━━━ Provided information ━━━

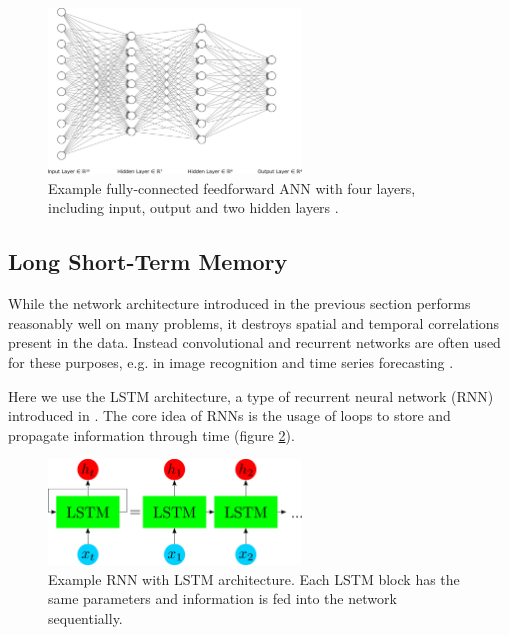 \begin{figure}
	\centering
	\includegraphics[width=0.6\textwidth]{img/nn}
	\caption{Example fully-connected feedforward ANN with four layers, including input, output and two hidden layers \cite{LeNail2019}.}
	\label{nn}
\end{figure}

\subsection{Long Short-Term Memory}
While the network architecture introduced in the previous section performs reasonably well on many problems, it destroys spatial and temporal correlations present in the data. 
Instead convolutional and recurrent networks are often used for these purposes, e.g. in image recognition and time series forecasting \cite{rumelhart1986learning, 10.1007/978-3-642-46466-9_18}.

Here we use the LSTM architecture, a type of recurrent neural network (RNN) introduced in \cite{doi:10.1162/neco.1997.9.8.1735}. 
The core idea of RNNs is the usage of loops to store and propagate information through time (figure \ref{rnn}).

\begin{figure}
	\centering
	\includegraphics[width=0.6\textwidth]{img/rnn}
	\caption{Example RNN with LSTM architecture. Each LSTM block has the same parameters and information is fed into the network sequentially.}
	\label{rnn}
\end{figure}

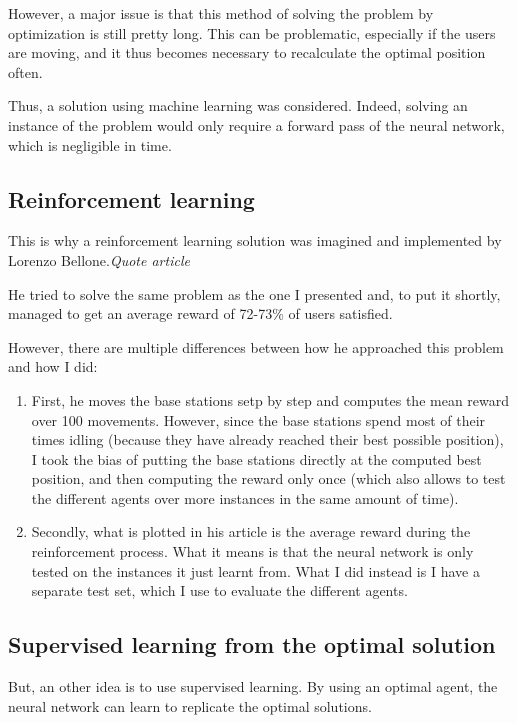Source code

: \documentclass[letterpaper]{article}
\begin{document}
However, a major issue is that this method of solving the problem by optimization is still pretty long.
This can be problematic, especially if the users are moving, and it thus becomes necessary to recalculate the optimal position often.

Thus, a solution using machine learning was considered.
Indeed, solving an instance of the problem would only require a forward pass of the neural network, which is negligible in time.

\subsection{Reinforcement learning}

This is why a reinforcement learning solution was imagined and implemented by Lorenzo Bellone.\textit{Quote article}

He tried to solve the same problem as the one I presented and, to put it shortly, managed to get an average reward of 72-73\% of users satisfied.

However, there are multiple differences between how he approached this problem and how I did:

\begin{enumerate}
    \item First, he moves the base stations setp by step and computes the mean reward over 100 movements.
          However, since the base stations spend most of their times idling (because they have already reached their best possible position),
          I took the bias of putting the base stations directly at the computed best position, and then computing the reward only once (which also allows to test the different agents over more instances in the same amount of time).
    \item Secondly, what is plotted in his article is the average reward during the reinforcement process.
          What it means is that the neural network is only tested on the instances it just learnt from.
          What I did instead is I have a separate test set, which I use to evaluate the different agents.
\end{enumerate}

\subsection{Supervised learning from the optimal solution}

But, an other idea is to use supervised learning.
By using an optimal agent, the neural network can learn to replicate the optimal solutions.
\end{document}
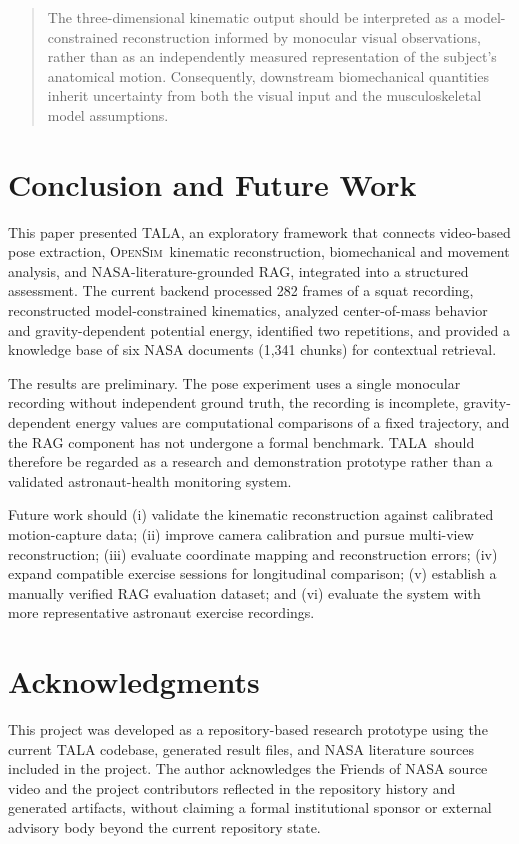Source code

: \documentclass[11pt,a4paper]{article}
\newcommand{\TALA}{\textsc{TALA}}
\newcommand{\OpenSim}{\textsc{OpenSim}}
\begin{document}
\begin{quote}
The three-dimensional kinematic output should be interpreted as a model-constrained reconstruction informed by monocular visual observations, rather than as an independently measured representation of the subject's anatomical motion. Consequently, downstream biomechanical quantities inherit uncertainty from both the visual input and the musculoskeletal model assumptions.
\end{quote}

\section{Conclusion and Future Work}

This paper presented \TALA, an exploratory framework that connects video-based pose extraction, \OpenSim\ kinematic reconstruction, biomechanical and movement analysis, and NASA-literature-grounded RAG, integrated into a structured assessment. The current backend processed 282 frames of a squat recording, reconstructed model-constrained kinematics, analyzed center-of-mass behavior and gravity-dependent potential energy, identified two repetitions, and provided a knowledge base of six NASA documents (1,341 chunks) for contextual retrieval.

The results are preliminary. The pose experiment uses a single monocular recording without independent ground truth, the recording is incomplete, gravity-dependent energy values are computational comparisons of a fixed trajectory, and the RAG component has not undergone a formal benchmark. \TALA\ should therefore be regarded as a research and demonstration prototype rather than a validated astronaut-health monitoring system.

Future work should (i) validate the kinematic reconstruction against calibrated motion-capture data; (ii) improve camera calibration and pursue multi-view reconstruction; (iii) evaluate coordinate mapping and reconstruction errors; (iv) expand compatible exercise sessions for longitudinal comparison; (v) establish a manually verified RAG evaluation dataset; and (vi) evaluate the system with more representative astronaut exercise recordings.

\section*{Acknowledgments}
This project was developed as a repository-based research prototype using the current TALA codebase, generated result files, and NASA literature sources included in the project. The author acknowledges the Friends of NASA source video and the project contributors reflected in the repository history and generated artifacts, without claiming a formal institutional sponsor or external advisory body beyond the current repository state.
\end{document}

━━━

◆ Task statement: Reproduce all of the entries exactly as they appear, though any picture they include must be omitted.

◆ Final answer:
 \begin{figure}
	\centering
	\includegraphics[width=0.6\textwidth]{img/nn}
	\caption{Example fully-connected feedforward ANN with four layers, including input, output and two hidden layers \cite{LeNail2019}.}
	\label{nn}
\end{figure}

\subsection{Long Short-Term Memory}
While the network architecture introduced in the previous section performs reasonably well on many problems, it destroys spatial and temporal correlations present in the data. 
Instead convolutional and recurrent networks are often used for these purposes, e.g. in image recognition and time series forecasting \cite{rumelhart1986learning, 10.1007/978-3-642-46466-9_18}.

Here we use the LSTM architecture, a type of recurrent neural network (RNN) introduced in \cite{doi:10.1162/neco.1997.9.8.1735}. 
The core idea of RNNs is the usage of loops to store and propagate information through time (figure \ref{rnn}).

\begin{figure}
	\centering
	\includegraphics[width=0.6\textwidth]{img/rnn}
	\caption{Example RNN with LSTM architecture. Each LSTM block has the same parameters and information is fed into the network sequentially.}
	\label{rnn}
\end{figure}

Source code

: \documentclass[letterpaper]{article}
\begin{document}
However, a major issue is that this method of solving the problem by optimization is still pretty long.
This can be problematic, especially if the users are moving, and it thus becomes necessary to recalculate the optimal position often.

Thus, a solution using machine learning was considered.
Indeed, solving an instance of the problem would only require a forward pass of the neural network, which is negligible in time.

\subsection{Reinforcement learning}

This is why a reinforcement learning solution was imagined and implemented by Lorenzo Bellone.\textit{Quote article}

He tried to solve the same problem as the one I presented and, to put it shortly, managed to get an average reward of 72-73\% of users satisfied.

However, there are multiple differences between how he approached this problem and how I did:

\begin{enumerate}
    \item First, he moves the base stations setp by step and computes the mean reward over 100 movements.
          However, since the base stations spend most of their times idling (because they have already reached their best possible position),
          I took the bias of putting the base stations directly at the computed best position, and then computing the reward only once (which also allows to test the different agents over more instances in the same amount of time).
    \item Secondly, what is plotted in his article is the average reward during the reinforcement process.
          What it means is that the neural network is only tested on the instances it just learnt from.
          What I did instead is I have a separate test set, which I use to evaluate the different agents.
\end{enumerate}

\subsection{Supervised learning from the optimal solution}

But, an other idea is to use supervised learning.
By using an optimal agent, the neural network can learn to replicate the optimal solutions.
\end{document}
Source code

: \documentclass[11pt,a4paper]{article}
\newcommand{\TALA}{\textsc{TALA}}
\newcommand{\OpenSim}{\textsc{OpenSim}}
\begin{document}
\begin{quote}
The three-dimensional kinematic output should be interpreted as a model-constrained reconstruction informed by monocular visual observations, rather than as an independently measured representation of the subject's anatomical motion. Consequently, downstream biomechanical quantities inherit uncertainty from both the visual input and the musculoskeletal model assumptions.
\end{quote}

\section{Conclusion and Future Work}

This paper presented \TALA, an exploratory framework that connects video-based pose extraction, \OpenSim\ kinematic reconstruction, biomechanical and movement analysis, and NASA-literature-grounded RAG, integrated into a structured assessment. The current backend processed 282 frames of a squat recording, reconstructed model-constrained kinematics, analyzed center-of-mass behavior and gravity-dependent potential energy, identified two repetitions, and provided a knowledge base of six NASA documents (1,341 chunks) for contextual retrieval.

The results are preliminary. The pose experiment uses a single monocular recording without independent ground truth, the recording is incomplete, gravity-dependent energy values are computational comparisons of a fixed trajectory, and the RAG component has not undergone a formal benchmark. \TALA\ should therefore be regarded as a research and demonstration prototype rather than a validated astronaut-health monitoring system.

Future work should (i) validate the kinematic reconstruction against calibrated motion-capture data; (ii) improve camera calibration and pursue multi-view reconstruction; (iii) evaluate coordinate mapping and reconstruction errors; (iv) expand compatible exercise sessions for longitudinal comparison; (v) establish a manually verified RAG evaluation dataset; and (vi) evaluate the system with more representative astronaut exercise recordings.

\section*{Acknowledgments}
This project was developed as a repository-based research prototype using the current TALA codebase, generated result files, and NASA literature sources included in the project. The author acknowledges the Friends of NASA source video and the project contributors reflected in the repository history and generated artifacts, without claiming a formal institutional sponsor or external advisory body beyond the current repository state.
\end{document}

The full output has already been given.